13 • « L’histoire rurale en France… Dix ans après. Bilans sectoriels et thématiques ». Après la projection d’un second montage réalisé à partir de l’exposé de Jean Jacquart à Rennes, en 1994, sur « Les grandes étapes de l’histoire rurale française », les quatre intervenants ont fait le point sur les thèmes suivants : « Où en est l’archéologie rurale aujourd’hui ? » (Anne Nissen-Jaubert), « Démographie et histoire rurale » (Jacques Dupâquier), « Le paysage rural en histoire » (Annie Antoine), « Les chantiers de l’histoire contemporaine sur les campagnes » (Nadine Vivier). La présidence était assurée par Jean-Michel Boehler.

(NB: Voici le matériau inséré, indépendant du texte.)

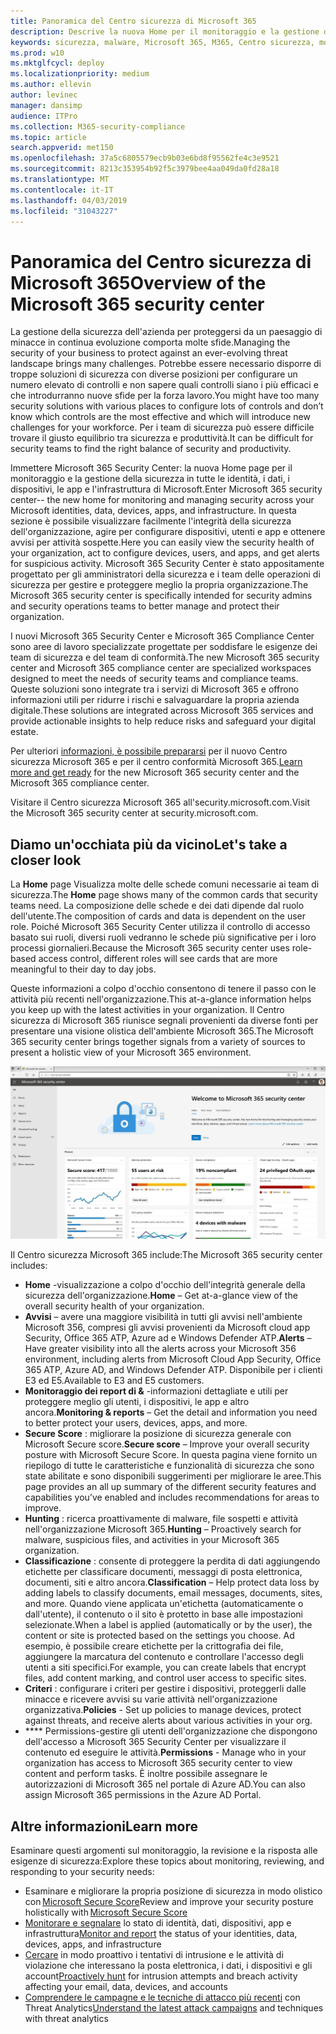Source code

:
 ```yaml
---
title: Panoramica del Centro sicurezza di Microsoft 365
description: Descrive la nuova Home per il monitoraggio e la gestione della sicurezza in tutte le identità, i dati, i dispositivi e le app di Microsoft.
keywords: sicurezza, malware, Microsoft 365, M365, Centro sicurezza, monitoraggio, report, identità, dati, dispositivi, app
ms.prod: w10
ms.mktglfcycl: deploy
ms.localizationpriority: medium
ms.author: ellevin
author: levinec
manager: dansimp
audience: ITPro
ms.collection: M365-security-compliance
ms.topic: article
search.appverid: met150
ms.openlocfilehash: 37a5c6805579ecb9b03e6bd8f95562fe4c3e9521
ms.sourcegitcommit: 8213c353954b92f5c3979bee4aa049da0fd28a18
ms.translationtype: MT
ms.contentlocale: it-IT
ms.lasthandoff: 04/03/2019
ms.locfileid: "31043227"
---
```

# <a name="overview-of-the-microsoft-365-security-center"></a><span data-ttu-id="884e8-104">Panoramica del Centro sicurezza di Microsoft 365</span><span class="sxs-lookup"><span data-stu-id="884e8-104">Overview of the Microsoft 365 security center</span></span>

<span data-ttu-id="884e8-105">La gestione della sicurezza dell'azienda per proteggersi da un paesaggio di minacce in continua evoluzione comporta molte sfide.</span><span class="sxs-lookup"><span data-stu-id="884e8-105">Managing the security of your business to protect against an ever-evolving threat landscape brings many challenges.</span></span> <span data-ttu-id="884e8-106">Potrebbe essere necessario disporre di troppe soluzioni di sicurezza con diverse posizioni per configurare un numero elevato di controlli e non sapere quali controlli siano i più efficaci e che introdurranno nuove sfide per la forza lavoro.</span><span class="sxs-lookup"><span data-stu-id="884e8-106">You might have too many security solutions with various places to configure lots of controls and don’t know which controls are the most effective and which will introduce new challenges for your workforce.</span></span> <span data-ttu-id="884e8-107">Per i team di sicurezza può essere difficile trovare il giusto equilibrio tra sicurezza e produttività.</span><span class="sxs-lookup"><span data-stu-id="884e8-107">It can be difficult for security teams to find the right balance of security and productivity.</span></span>

<span data-ttu-id="884e8-108">Immettere Microsoft 365 Security Center: la nuova Home page per il monitoraggio e la gestione della sicurezza in tutte le identità, i dati, i dispositivi, le app e l'infrastruttura di Microsoft.</span><span class="sxs-lookup"><span data-stu-id="884e8-108">Enter Microsoft 365 security center-- the new home for monitoring and managing security across your Microsoft identities, data, devices, apps, and infrastructure.</span></span> <span data-ttu-id="884e8-109">In questa sezione è possibile visualizzare facilmente l'integrità della sicurezza dell'organizzazione, agire per configurare dispositivi, utenti e app e ottenere avvisi per attività sospette.</span><span class="sxs-lookup"><span data-stu-id="884e8-109">Here you can easily view the security health of your organization, act to configure devices, users, and apps, and get alerts for suspicious activity.</span></span> <span data-ttu-id="884e8-110">Microsoft 365 Security Center è stato appositamente progettato per gli amministratori della sicurezza e i team delle operazioni di sicurezza per gestire e proteggere meglio la propria organizzazione.</span><span class="sxs-lookup"><span data-stu-id="884e8-110">The Microsoft 365 security center is specifically intended for security admins and security operations teams to better manage and protect their organization.</span></span>

<span data-ttu-id="884e8-111">I nuovi Microsoft 365 Security Center e Microsoft 365 Compliance Center sono aree di lavoro specializzate progettate per soddisfare le esigenze dei team di sicurezza e del team di conformità.</span><span class="sxs-lookup"><span data-stu-id="884e8-111">The new Microsoft 365 security center and Microsoft 365 compliance center are specialized workspaces designed to meet the needs of security teams and compliance teams.</span></span> <span data-ttu-id="884e8-112">Queste soluzioni sono integrate tra i servizi di Microsoft 365 e offrono informazioni utili per ridurre i rischi e salvaguardare la propria azienda digitale.</span><span class="sxs-lookup"><span data-stu-id="884e8-112">These solutions are integrated across Microsoft 365 services and provide actionable insights to help reduce risks and safeguard your digital estate.</span></span>

<span data-ttu-id="884e8-113">Per ulteriori [informazioni, è possibile prepararsi](https://docs.microsoft.com/en-us/office365/securitycompliance/microsoft-security-and-compliance) per il nuovo Centro sicurezza Microsoft 365 e per il centro conformità Microsoft 365.</span><span class="sxs-lookup"><span data-stu-id="884e8-113">[Learn more and get ready](https://docs.microsoft.com/en-us/office365/securitycompliance/microsoft-security-and-compliance) for the new Microsoft 365 security center and the Microsoft 365 compliance center.</span></span>

<span data-ttu-id="884e8-114">Visitare il Centro sicurezza Microsoft 365 all'security.microsoft.com.</span><span class="sxs-lookup"><span data-stu-id="884e8-114">Visit the Microsoft 365 security center at security.microsoft.com.</span></span>  

## <a name="lets-take-a-closer-look"></a><span data-ttu-id="884e8-115">Diamo un'occhiata più da vicino</span><span class="sxs-lookup"><span data-stu-id="884e8-115">Let's take a closer look</span></span>

<span data-ttu-id="884e8-116">La **Home** page Visualizza molte delle schede comuni necessarie ai team di sicurezza.</span><span class="sxs-lookup"><span data-stu-id="884e8-116">The **Home** page shows many of the common cards that security teams need.</span></span> <span data-ttu-id="884e8-117">La composizione delle schede e dei dati dipende dal ruolo dell'utente.</span><span class="sxs-lookup"><span data-stu-id="884e8-117">The composition of cards and data is dependent on the user role.</span></span> <span data-ttu-id="884e8-118">Poiché Microsoft 365 Security Center utilizza il controllo di accesso basato sui ruoli, diversi ruoli vedranno le schede più significative per i loro processi giornalieri.</span><span class="sxs-lookup"><span data-stu-id="884e8-118">Because the Microsoft 365 security center uses role-based access control, different roles will see cards that are more meaningful to their day to day jobs.</span></span>  

<span data-ttu-id="884e8-119">Queste informazioni a colpo d'occhio consentono di tenere il passo con le attività più recenti nell'organizzazione.</span><span class="sxs-lookup"><span data-stu-id="884e8-119">This at-a-glance information helps you keep up with the latest activities in your organization.</span></span> <span data-ttu-id="884e8-120">Il Centro sicurezza di Microsoft 365 riunisce segnali provenienti da diverse fonti per presentare una visione olistica dell'ambiente Microsoft 365.</span><span class="sxs-lookup"><span data-stu-id="884e8-120">The Microsoft 365 security center brings together signals from a variety of sources to present a holistic view of your Microsoft 365 environment.</span></span>

![Homepage Microsoft 365 per la sicurezza](./media/security-docs/home.jpg)

<span data-ttu-id="884e8-122">Il Centro sicurezza Microsoft 365 include:</span><span class="sxs-lookup"><span data-stu-id="884e8-122">The Microsoft 365 security center includes:</span></span>

* <span data-ttu-id="884e8-123">**Home** -visualizzazione a colpo d'occhio dell'integrità generale della sicurezza dell'organizzazione.</span><span class="sxs-lookup"><span data-stu-id="884e8-123">**Home** – Get at-a-glance view of the overall security health of your organization.</span></span>
* <span data-ttu-id="884e8-124">**Avvisi** – avere una maggiore visibilità in tutti gli avvisi nell'ambiente Microsoft 356, compresi gli avvisi provenienti da Microsoft cloud app Security, Office 365 ATP, Azure ad e Windows Defender ATP.</span><span class="sxs-lookup"><span data-stu-id="884e8-124">**Alerts** – Have greater visibility into all the alerts across your Microsoft 356 environment, including alerts from Microsoft Cloud App Security, Office 365 ATP, Azure AD, and Windows Defender ATP.</span></span> <span data-ttu-id="884e8-125">Disponibile per i clienti E3 ed E5.</span><span class="sxs-lookup"><span data-stu-id="884e8-125">Available to E3 and E5 customers.</span></span>  
* <span data-ttu-id="884e8-126">**Monitoraggio dei report di &** -informazioni dettagliate e utili per proteggere meglio gli utenti, i dispositivi, le app e altro ancora.</span><span class="sxs-lookup"><span data-stu-id="884e8-126">**Monitoring & reports** – Get the detail and information you need to better protect your users, devices, apps, and more.</span></span> 
* <span data-ttu-id="884e8-127">**Secure Score** : migliorare la posizione di sicurezza generale con Microsoft Secure score.</span><span class="sxs-lookup"><span data-stu-id="884e8-127">**Secure score** – Improve your overall security posture with Microsoft Secure Score.</span></span> <span data-ttu-id="884e8-128">In questa pagina viene fornito un riepilogo di tutte le caratteristiche e funzionalità di sicurezza che sono state abilitate e sono disponibili suggerimenti per migliorare le aree.</span><span class="sxs-lookup"><span data-stu-id="884e8-128">This page provides an all up summary of the different security features and capabilities you’ve enabled and includes recommendations for areas to improve.</span></span>
* <span data-ttu-id="884e8-129">**Hunting** : ricerca proattivamente di malware, file sospetti e attività nell'organizzazione Microsoft 365.</span><span class="sxs-lookup"><span data-stu-id="884e8-129">**Hunting** – Proactively search for malware, suspicious files, and activities in your Microsoft 365 organization.</span></span>
* <span data-ttu-id="884e8-130">**Classificazione** : consente di proteggere la perdita di dati aggiungendo etichette per classificare documenti, messaggi di posta elettronica, documenti, siti e altro ancora.</span><span class="sxs-lookup"><span data-stu-id="884e8-130">**Classification** – Help protect data loss by adding labels to classify documents, email messages, documents, sites, and more.</span></span> <span data-ttu-id="884e8-131">Quando viene applicata un'etichetta (automaticamente o dall'utente), il contenuto o il sito è protetto in base alle impostazioni selezionate.</span><span class="sxs-lookup"><span data-stu-id="884e8-131">When a label is applied (automatically or by the user), the content or site is protected based on the settings you choose.</span></span> <span data-ttu-id="884e8-132">Ad esempio, è possibile creare etichette per la crittografia dei file, aggiungere la marcatura del contenuto e controllare l'accesso degli utenti a siti specifici.</span><span class="sxs-lookup"><span data-stu-id="884e8-132">For example, you can create labels that encrypt files, add content marking, and control user access to specific sites.</span></span>
* <span data-ttu-id="884e8-133">**Criteri** : configurare i criteri per gestire i dispositivi, proteggerli dalle minacce e ricevere avvisi su varie attività nell'organizzazione organizzativa.</span><span class="sxs-lookup"><span data-stu-id="884e8-133">**Policies** - Set up policies to manage devices, protect against threats, and receive alerts about various activities in your org.</span></span>
* <span data-ttu-id="884e8-134">\*\*\*\* Permissions-gestire gli utenti dell'organizzazione che dispongono dell'accesso a Microsoft 365 Security Center per visualizzare il contenuto ed eseguire le attività.</span><span class="sxs-lookup"><span data-stu-id="884e8-134">**Permissions** - Manage who in your organization has access to Microsoft 365 security center to view content and perform tasks.</span></span> <span data-ttu-id="884e8-135">È inoltre possibile assegnare le autorizzazioni di Microsoft 365 nel portale di Azure AD.</span><span class="sxs-lookup"><span data-stu-id="884e8-135">You can also assign Microsoft 365 permissions in the Azure AD Portal.</span></span>

## <a name="learn-more"></a><span data-ttu-id="884e8-136">Altre informazioni</span><span class="sxs-lookup"><span data-stu-id="884e8-136">Learn more</span></span>

<span data-ttu-id="884e8-137">Esaminare questi argomenti sul monitoraggio, la revisione e la risposta alle esigenze di sicurezza:</span><span class="sxs-lookup"><span data-stu-id="884e8-137">Explore these topics about monitoring, reviewing, and responding to your security needs:</span></span>

* <span data-ttu-id="884e8-138">Esaminare e migliorare la propria posizione di sicurezza in modo olistico con [Microsoft Secure Score](microsoft-secure-score.md)</span><span class="sxs-lookup"><span data-stu-id="884e8-138">Review and improve your security posture holistically with [Microsoft Secure Score](microsoft-secure-score.md)</span></span>
* <span data-ttu-id="884e8-139">[Monitorare e segnalare](monitoring-and-reporting.md) lo stato di identità, dati, dispositivi, app e infrastruttura</span><span class="sxs-lookup"><span data-stu-id="884e8-139">[Monitor and report](monitoring-and-reporting.md) the status of your identities, data, devices, apps, and infrastructure</span></span>
* <span data-ttu-id="884e8-140">[Cercare](hunting.md) in modo proattivo i tentativi di intrusione e le attività di violazione che interessano la posta elettronica, i dati, i dispositivi e gli account</span><span class="sxs-lookup"><span data-stu-id="884e8-140">[Proactively hunt](hunting.md) for intrusion attempts and breach activity affecting your email, data, devices, and accounts</span></span>
* <span data-ttu-id="884e8-141">[Comprendere le campagne e le tecniche di attacco più recenti](latest-attack-campaigns.md) con Threat Analytics</span><span class="sxs-lookup"><span data-stu-id="884e8-141">[Understand the latest attack campaigns](latest-attack-campaigns.md) and techniques with threat analytics</span></span>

14Des discussions fructueuses ont suivi chacun des exposés. Pendant toute la durée des travaux, les participants ont pu visiter les espaces d’exposition installés dans le hall d’entrée de la mrsh et consacrés à la presse rurale, ou s’attarder aux stands des publications de l’ahsr et du Pôle Sociétés et Espaces Ruraux de la mrsh de Caen, qui reprenait en particulier les travaux du Centre de Recherche sur la Vie Rurale (cervir), dirigé par Pierre Brunet puis Roger Calmès.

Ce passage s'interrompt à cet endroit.